The newspaper Le Monde alleged that Fillon had told President François Hollande's chief of staff in June to speed up legal cases involving Sarkozy.
Speaking in the weekly Journal du Dimanche, Fillon said he had decided to file a legal complaint over Le Monde's report.
"I can't see anything in these ridiculous attacks other than a destabilization effort and conspiracy," said Fillon, who was prime minister for five years under Sarkozy.
Their UMP party, now the main opposition, has been rocked by crises since Sarkozy lost a 2012 re-election bid to Hollande, first over its leadership and most recently over alleged fraud in the financing of the campaign.

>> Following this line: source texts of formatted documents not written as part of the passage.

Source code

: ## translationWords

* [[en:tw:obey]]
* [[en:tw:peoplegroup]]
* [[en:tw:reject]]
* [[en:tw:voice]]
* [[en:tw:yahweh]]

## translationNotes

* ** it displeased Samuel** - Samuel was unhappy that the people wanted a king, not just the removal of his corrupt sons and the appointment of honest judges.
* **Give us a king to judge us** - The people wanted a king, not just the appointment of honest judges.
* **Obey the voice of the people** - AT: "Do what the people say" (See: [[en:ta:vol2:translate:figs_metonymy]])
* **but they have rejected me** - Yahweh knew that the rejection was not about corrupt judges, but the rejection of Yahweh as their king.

Fillon, Hollande's chief of staff Jean-Pierre Jouyet and a third participant at a June lunch have denied the allegation that Fillon urged the president's office to speed up legal proceedings against Sarkozy to undermine his political comeback.
The contretemps comes just weeks before elections to appoint a leader for the UMP, which Sarkozy is expected to win.
Le Monde said Jouyet told their reporters of his meeting with Fillon and during which a specific case related to Sarkozy's 2012 campaign financing was brought up.
"You know that if you don't hit him quickly, you'll let him come back, so act," Fillon is quoted by Jouyet as saying in Le Monde.
Fillon said the lunch had been at the behest of Jouyet, a former minister under Fillon and a close friend of Hollande.